Carmageddon: Rogue Shift — The Vehicular-Combat Classic Reimagined as a Roguelite
Between 1997 and 2005, Carmageddon carved out a notorious niche with its chaotic destruction-derby racing across PCs, consoles, and handhelds — a run defined by a trilogy and several spinoffs. Stainless Games briefly resurrected the franchise with Carmageddon: Reincarnation in 2014 and followed with Carmageddon: Max Damage in 2016, but the series has been largely dormant until today, when a new spin-off was unveiled during the PC Gaming Show: Carmageddon: Rogue Shift.

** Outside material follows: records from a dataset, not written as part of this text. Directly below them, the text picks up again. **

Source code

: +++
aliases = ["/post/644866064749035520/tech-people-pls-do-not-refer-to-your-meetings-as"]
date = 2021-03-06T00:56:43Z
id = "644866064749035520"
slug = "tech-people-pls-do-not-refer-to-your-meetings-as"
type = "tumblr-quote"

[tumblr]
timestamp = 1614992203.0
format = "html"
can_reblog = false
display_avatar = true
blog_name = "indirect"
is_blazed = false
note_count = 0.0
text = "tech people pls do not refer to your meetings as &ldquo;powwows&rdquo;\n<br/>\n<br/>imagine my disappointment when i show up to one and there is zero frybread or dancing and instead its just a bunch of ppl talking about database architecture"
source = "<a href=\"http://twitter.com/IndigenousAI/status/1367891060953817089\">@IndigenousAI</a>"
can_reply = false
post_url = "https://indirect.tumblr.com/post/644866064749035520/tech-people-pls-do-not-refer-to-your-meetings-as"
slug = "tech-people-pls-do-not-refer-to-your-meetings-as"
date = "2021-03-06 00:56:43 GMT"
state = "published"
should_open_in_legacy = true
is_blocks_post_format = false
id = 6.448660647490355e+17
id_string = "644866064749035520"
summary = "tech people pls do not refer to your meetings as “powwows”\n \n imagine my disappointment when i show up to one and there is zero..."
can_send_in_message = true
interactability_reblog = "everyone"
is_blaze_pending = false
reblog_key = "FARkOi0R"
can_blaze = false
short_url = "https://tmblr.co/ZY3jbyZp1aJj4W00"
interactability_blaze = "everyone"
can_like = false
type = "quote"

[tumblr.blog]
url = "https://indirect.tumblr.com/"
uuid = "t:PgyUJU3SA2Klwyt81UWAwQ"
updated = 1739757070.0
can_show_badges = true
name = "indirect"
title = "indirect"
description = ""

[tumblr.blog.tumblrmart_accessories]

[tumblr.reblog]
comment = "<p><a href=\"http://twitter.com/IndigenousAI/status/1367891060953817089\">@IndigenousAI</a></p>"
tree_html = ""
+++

Rogue Shift grafts roguelite design onto the series’ arcade-style vehicular mayhem. Each attempt drops you into a procedurally arranged city where you’ll choose routes on a branching map, confront bosses, and assemble loadouts of weapons, perks, and vehicle classes. Runs unfold under a shifting day/night cycle with dynamic weather — and when night falls, streets fill with ravenous zombie hordes. Progression is persistent through unlocks, encouraging experimentation with tactical builds and daring driving maneuvers as you chase victory in the Carmageddon street-racing tournament.

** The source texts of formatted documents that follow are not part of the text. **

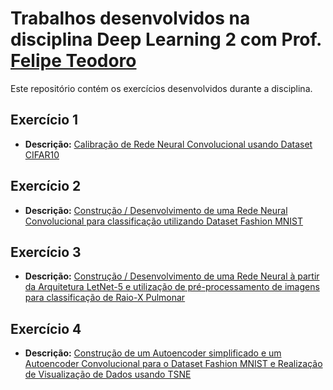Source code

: # Trabalhos desenvolvidos na disciplina Deep Learning 2 com Prof. [Felipe Teodoro](https://www.linkedin.com/in/teodorofelipe)

Este repositório contém os exercícios desenvolvidos durante a disciplina.

## Exercício 1
- **Descrição:** [Calibração de Rede Neural Convolucional usando Dataset CIFAR10](Exercício%201/README.md)

## Exercício 2
- **Descrição:** [Construção / Desenvolvimento de uma Rede Neural Convolucional para classificação utilizando Dataset Fashion MNIST](Exercício%202/README.md)

## Exercício 3
- **Descrição:** [Construção / Desenvolvimento de uma Rede Neural à partir da Arquitetura LetNet-5 e utilização de pré-processamento de imagens para classificação de Raio-X Pulmonar](Exercício%203/README.md)

## Exercício 4
- **Descrição:** [Construção de um Autoencoder simplificado e um Autoencoder Convolucional para o Dataset Fashion MNIST e Realização de Visualização de Dados usando TSNE](Exercício%204/README.md)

According to game director Giuseppe Enrico Franchi, the goal is to refresh the franchise while preserving its core identity: exploration, destructive creativity, and fast, brutal encounters. The team aims to have players adapt on the fly, upgrade their arsenals, and gleefully unleash chaos on both rivals and zombie swarms from behind the wheel.

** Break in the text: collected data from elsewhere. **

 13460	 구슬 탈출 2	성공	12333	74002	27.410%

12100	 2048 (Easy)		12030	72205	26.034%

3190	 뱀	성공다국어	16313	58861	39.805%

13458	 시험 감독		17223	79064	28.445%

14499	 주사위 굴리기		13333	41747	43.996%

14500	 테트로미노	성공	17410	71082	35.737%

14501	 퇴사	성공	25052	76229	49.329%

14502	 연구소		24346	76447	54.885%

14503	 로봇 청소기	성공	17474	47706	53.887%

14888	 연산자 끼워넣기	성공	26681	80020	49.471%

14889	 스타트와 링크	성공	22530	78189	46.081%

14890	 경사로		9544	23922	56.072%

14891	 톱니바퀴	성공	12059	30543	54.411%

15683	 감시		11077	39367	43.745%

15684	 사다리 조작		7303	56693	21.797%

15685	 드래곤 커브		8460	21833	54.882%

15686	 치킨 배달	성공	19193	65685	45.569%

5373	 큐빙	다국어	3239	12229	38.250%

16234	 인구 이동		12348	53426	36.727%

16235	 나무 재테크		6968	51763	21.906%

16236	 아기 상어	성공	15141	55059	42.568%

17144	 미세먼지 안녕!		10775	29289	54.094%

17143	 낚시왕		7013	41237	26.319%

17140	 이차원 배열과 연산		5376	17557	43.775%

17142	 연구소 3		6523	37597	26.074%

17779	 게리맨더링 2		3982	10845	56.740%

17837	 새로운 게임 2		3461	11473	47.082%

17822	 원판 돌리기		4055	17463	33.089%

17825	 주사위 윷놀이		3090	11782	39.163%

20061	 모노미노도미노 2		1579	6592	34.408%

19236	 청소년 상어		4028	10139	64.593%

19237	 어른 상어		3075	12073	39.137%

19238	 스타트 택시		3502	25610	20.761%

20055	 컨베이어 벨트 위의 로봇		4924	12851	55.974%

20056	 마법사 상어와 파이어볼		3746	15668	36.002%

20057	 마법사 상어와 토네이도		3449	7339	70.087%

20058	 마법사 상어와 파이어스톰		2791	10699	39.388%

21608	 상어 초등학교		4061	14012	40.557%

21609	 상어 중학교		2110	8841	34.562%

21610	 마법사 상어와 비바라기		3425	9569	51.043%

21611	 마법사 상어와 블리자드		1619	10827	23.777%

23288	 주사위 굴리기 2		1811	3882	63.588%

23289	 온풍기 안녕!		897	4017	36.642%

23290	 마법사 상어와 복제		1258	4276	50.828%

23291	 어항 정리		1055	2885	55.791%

The last two Carmageddon console entries — Reincarnation and Max Damage — received lukewarm critical responses, each averaging scores in the 50s on aggregate sites. Rogue Shift is being developed by 34BigThings, a new partner for the franchise; that studio’s most recent racing effort, Redout 2, earned generally favorable notices (reaching roughly the high 70s on Metacritic) with many reviewers praising its speed and handling.
Carmageddon: Rogue Shift is scheduled to launch on PlayStation 5, Xbox Series X|S, Switch 2, and PC in early 2026.